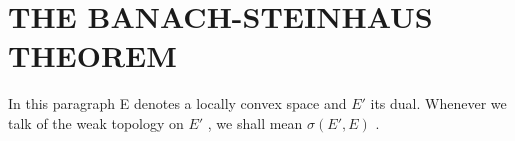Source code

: \section{THE BANACH-STEINHAUS THEOREM}

In this paragraph E denotes a locally convex space and \(E'\) its dual. Whenever we talk of the weak topology on \(E'\) , we shall mean \(\sigma(E', E)\) .

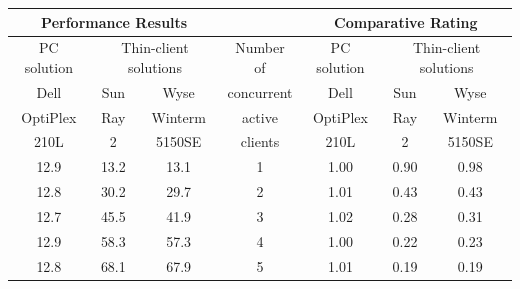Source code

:                 \begin{table}
                    \centering
                    \begin{tabular}{|c|c|c|c|c|c|c|}
                    \hline
                    \multicolumn{ 3}{|c|}{Performance Results} &            & \multicolumn{ 3}{|c|}{Comparative Rating} \\
                    \hline
                    PC solution & \multicolumn{ 2}{|c|}{Thin-client solutions} & Number of   & PC solution & \multicolumn{ 2}{|c|}{Thin-client solutions} \\
                    \hline
                          Dell &        Sun &       Wyse & concurrent &       Dell &        Sun &       Wyse \\

                      OptiPlex &        Ray &    Winterm &     active &   OptiPlex &        Ray &    Winterm \\

                          210L &          2 &     5150SE &    clients &       210L &          2 &     5150SE \\
                    \hline
                          12.9 &       13.2 &       13.1 &          1 &       1.00 &       0.90 &       0.98 \\
                    \hline
                          12.8 &       30.2 &       29.7 &          2 &       1.01 &       0.43 &       0.43 \\
                    \hline
                          12.7 &       45.5 &       41.9 &          3 &       1.02 &       0.28 &       0.31 \\
                    \hline
                          12.9 &       58.3 &       57.3 &          4 &       1.00 &       0.22 &       0.23 \\
                    \hline
                          12.8 &       68.1 &       67.9 &          5 &       1.01 &       0.19 &       0.19 \\
                    \hline
                    \end{tabular}  
                    \label{tab:table_excel_test}
                \end{table}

|---|

What is being asked: The complete material, set down exactly and stripped of pictures, is the expected response.

Expected answer:
Source code

: \section{THE BANACH-STEINHAUS THEOREM}

In this paragraph E denotes a locally convex space and \(E'\) its dual. Whenever we talk of the weak topology on \(E'\) , we shall mean \(\sigma(E', E)\) .

Source code

:                 \begin{table}
                    \centering
                    \begin{tabular}{|c|c|c|c|c|c|c|}
                    \hline
                    \multicolumn{ 3}{|c|}{Performance Results} &            & \multicolumn{ 3}{|c|}{Comparative Rating} \\
                    \hline
                    PC solution & \multicolumn{ 2}{|c|}{Thin-client solutions} & Number of   & PC solution & \multicolumn{ 2}{|c|}{Thin-client solutions} \\
                    \hline
                          Dell &        Sun &       Wyse & concurrent &       Dell &        Sun &       Wyse \\

                      OptiPlex &        Ray &    Winterm &     active &   OptiPlex &        Ray &    Winterm \\

                          210L &          2 &     5150SE &    clients &       210L &          2 &     5150SE \\
                    \hline
                          12.9 &       13.2 &       13.1 &          1 &       1.00 &       0.90 &       0.98 \\
                    \hline
                          12.8 &       30.2 &       29.7 &          2 &       1.01 &       0.43 &       0.43 \\
                    \hline
                          12.7 &       45.5 &       41.9 &          3 &       1.02 &       0.28 &       0.31 \\
                    \hline
                          12.9 &       58.3 &       57.3 &          4 &       1.00 &       0.22 &       0.23 \\
                    \hline
                          12.8 &       68.1 &       67.9 &          5 &       1.01 &       0.19 &       0.19 \\
                    \hline
                    \end{tabular}  
                    \label{tab:table_excel_test}
                \end{table}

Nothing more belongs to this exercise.